Date: Tuesday, October 15, 2024
Time: 11:00 AM - 3:00 PM ET
Location: Online, via Zoom
Led by: Enid Martinez
Who Should Attend: Grades K-3 teachers and coaches
Cost: $150 per person
This is a day for teachers who draw on both English and Spanish and whose students are developing literacy in both languages. We will make use of decades of work with this population and in dual language, bilingual classrooms, as well as in classrooms filled with speakers of many languages, to help you be ready to understand and respond to your kids’ needs. We’ll especially help you with the nitty gritty of determining what and how to teach. In part, this will involve learning how to think about your data in both languages, about kids’ stages of language development and about reading development.

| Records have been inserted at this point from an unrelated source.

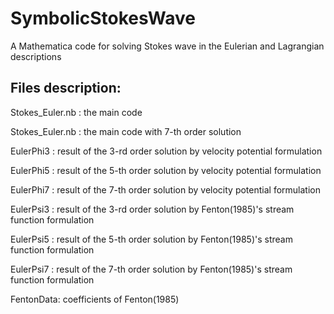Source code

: # SymbolicStokesWave

A Mathematica code for solving Stokes wave in the Eulerian and Lagrangian descriptions

## Files description:

Stokes_Euler.nb : the main code

Stokes_Euler.nb : the main code with 7-th order solution

EulerPhi3 : result of the 3-rd order solution by velocity potential formulation

EulerPhi5 : result of the 5-th order solution by velocity potential formulation

EulerPhi7 : result of the 7-th order solution by velocity potential formulation

EulerPsi3 : result of the 3-rd order solution by Fenton(1985)'s stream function formulation

EulerPsi5 : result of the 5-th order solution by Fenton(1985)'s stream function formulation

EulerPsi7 : result of the 7-th order solution by Fenton(1985)'s stream function formulation

FentonData: coefficients of Fenton(1985)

Above all, we'll help with your ‘what if’ questions. What if you have students who are literate in Spanish–perhaps who are reading Level H books in Spanish–and yet are very new to English? We will suggest that no, those children probably do not benefit from Level A/B books, with truncated and overly patterned sentences, nor with the decodable texts that are almost nonsensical. We’ll help you think through the books that can assist these children with the language learning they need to be doing–and we’ll show you how to help those emergent English readers to rely on their strengths in Spanish in order to have more success.
This day will also help you consider ways to support Spanish speakers who have not learned to read in any language, thinking about ways you can tap into those children’s oral language strengths in speaking Spanish, transferring what they know to reading in English. We’ll show you how to notice reading behaviors in one language and then support the transfer to reading in English through small group work and one-on-one conferences. You’ll learn ways to support students with integrating strategic actions in reading, while at the same time developing language.
Multilingual teachers know how important it is to develop language when working with their students. Yet, so often we believe that students who make errors with respect to words need more work on phonics, when really what they need is more work on language and comprehension. We’ll show you how to study the errors students make when reading. Close observation of errors ensures that we center our students in our instructional decisions.
Of course, another topic of the day will be vocabulary instruction. You’ll learn the kind of vocabulary work that is–and is not–meaningful for MLL’s. We’ll explore how to introduce words in meaningful ways, allowing kids to first encounter words in irresistible books and then helping kids to connect to those words more personally, so that they learn the words for life. We’ll suggest that some words will have more pay-off for MLL’s than others–the word ‘transform’ will probably be more useful for a language learner than the word ‘chrysalis,’ for example.